___ INFORMATION GIVEN

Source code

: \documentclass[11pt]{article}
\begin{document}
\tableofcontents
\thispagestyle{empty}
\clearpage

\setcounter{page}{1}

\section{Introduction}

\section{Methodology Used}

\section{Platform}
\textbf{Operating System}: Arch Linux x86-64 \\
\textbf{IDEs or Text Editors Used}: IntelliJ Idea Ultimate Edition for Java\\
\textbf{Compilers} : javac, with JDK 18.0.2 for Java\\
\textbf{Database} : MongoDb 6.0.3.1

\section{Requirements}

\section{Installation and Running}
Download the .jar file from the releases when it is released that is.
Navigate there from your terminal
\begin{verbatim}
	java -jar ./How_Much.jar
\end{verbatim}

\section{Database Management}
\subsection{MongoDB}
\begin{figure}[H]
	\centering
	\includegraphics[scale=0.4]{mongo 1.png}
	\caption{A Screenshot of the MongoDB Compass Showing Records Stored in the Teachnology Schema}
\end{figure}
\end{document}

______

WHAT THE TASK ASKS: Reproduce all of the entries above verbatim.

RESPONSE BELOW:
Source code

: \documentclass[11pt]{article}
\begin{document}
\tableofcontents
\thispagestyle{empty}
\clearpage

\setcounter{page}{1}

\section{Introduction}

\section{Methodology Used}

\section{Platform}
\textbf{Operating System}: Arch Linux x86-64 \\
\textbf{IDEs or Text Editors Used}: IntelliJ Idea Ultimate Edition for Java\\
\textbf{Compilers} : javac, with JDK 18.0.2 for Java\\
\textbf{Database} : MongoDb 6.0.3.1

\section{Requirements}

\section{Installation and Running}
Download the .jar file from the releases when it is released that is.
Navigate there from your terminal
\begin{verbatim}
	java -jar ./How_Much.jar
\end{verbatim}

\section{Database Management}
\subsection{MongoDB}
\begin{figure}[H]
	\centering
	\includegraphics[scale=0.4]{mongo 1.png}
	\caption{A Screenshot of the MongoDB Compass Showing Records Stored in the Teachnology Schema}
\end{figure}
\end{document}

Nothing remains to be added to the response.